Small case studies showed imiquimod to be an effective treatment for empd, although complete response may be isolated to more superficial lesions 5. In agreement with the literature, we found that imiquimod was more successful in treating microscopic disease than gross disease. Imiquimod offers the potential benefit of minimal, if any, long-term morbidity, although acute morbidity includes mild to severe local skin reactions and, in rare cases, systemic flu-like symptoms. Although the skin inflammation will calm in 1–2 weeks, compliance can be problematic for some patients, reducing treatment efficacy.
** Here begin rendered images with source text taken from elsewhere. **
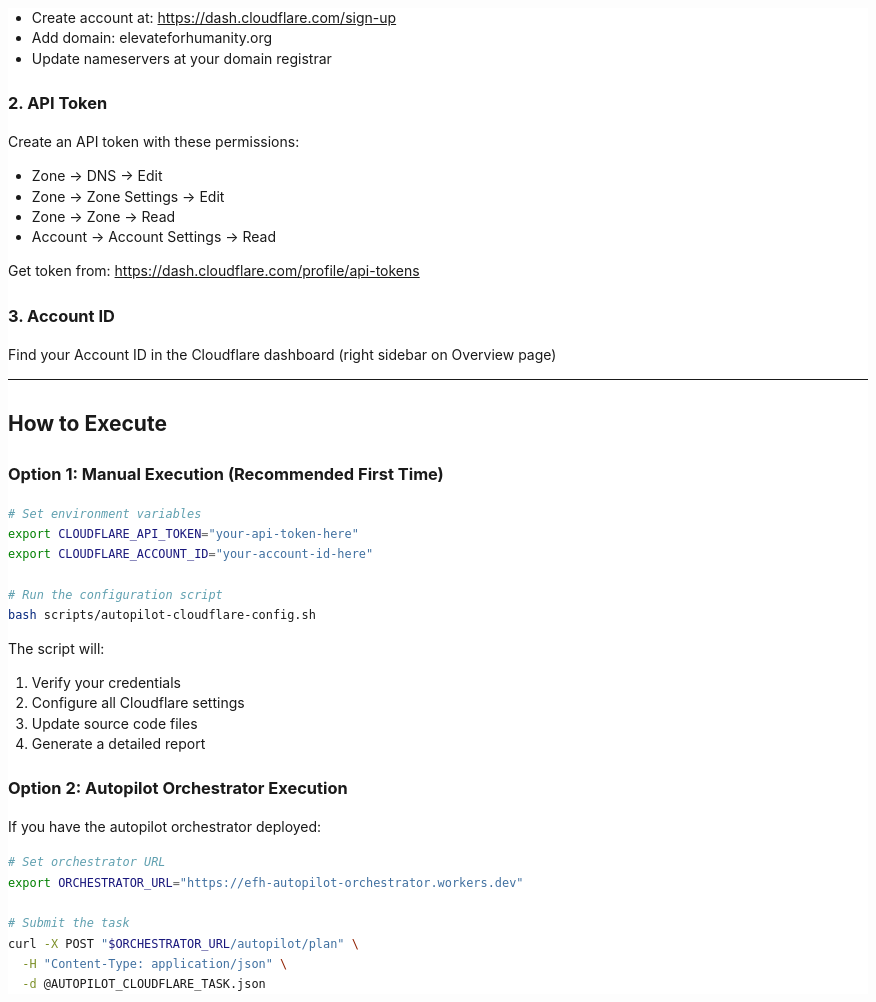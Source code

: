 - Create account at: https://dash.cloudflare.com/sign-up
- Add domain: elevateforhumanity.org
- Update nameservers at your domain registrar

### 2. API Token

Create an API token with these permissions:

- Zone → DNS → Edit
- Zone → Zone Settings → Edit
- Zone → Zone → Read
- Account → Account Settings → Read

Get token from: https://dash.cloudflare.com/profile/api-tokens

### 3. Account ID

Find your Account ID in the Cloudflare dashboard (right sidebar on Overview page)

---

## How to Execute

### Option 1: Manual Execution (Recommended First Time)

```bash
# Set environment variables
export CLOUDFLARE_API_TOKEN="your-api-token-here"
export CLOUDFLARE_ACCOUNT_ID="your-account-id-here"

# Run the configuration script
bash scripts/autopilot-cloudflare-config.sh
```

The script will:

1. Verify your credentials
2. Configure all Cloudflare settings
3. Update source code files
4. Generate a detailed report

### Option 2: Autopilot Orchestrator Execution

If you have the autopilot orchestrator deployed:

```bash
# Set orchestrator URL
export ORCHESTRATOR_URL="https://efh-autopilot-orchestrator.workers.dev"

# Submit the task
curl -X POST "$ORCHESTRATOR_URL/autopilot/plan" \
  -H "Content-Type: application/json" \
  -d @AUTOPILOT_CLOUDFLARE_TASK.json
```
As an alternative to excision in ineligible patients, radiation is the recommended treatment modality 2. Radiotherapy spares surgical morbidity and the risk of positive margins leading to treatment with multiple modalities. Moderate doses of radiotherapy (50–60 Gy) over 5–6 weeks are typically required, which in the perineum result in acute moist desquamation and discomfort for the patient. Long-term morbidity can include pigmentation changes, skin atrophy, edema, and ulceration.
Our results suggest that the lower the burden of disease, the more successful imiquimod treatment is (such as in the postoperative setting with microscopic disease). However, because lesion size was not always documented in patient charts, accurately correlating treatment outcome with lesion size is difficult.
After reviewing 14 patients at our institute, it would appear that multiple treatment modalities are often required in the management of empd. The modality (or sequence of modalities) that most effectively eradicates disease while minimizing treatment toxicity has yet to be determined. Conducting the necessary randomized controlled trials is difficult because of the rarity of the disease; a multi-institutional setting would be required.
6. CONFLICT OF INTEREST DISCLOSURES
All authors declare that no financial conflicts of interest exist.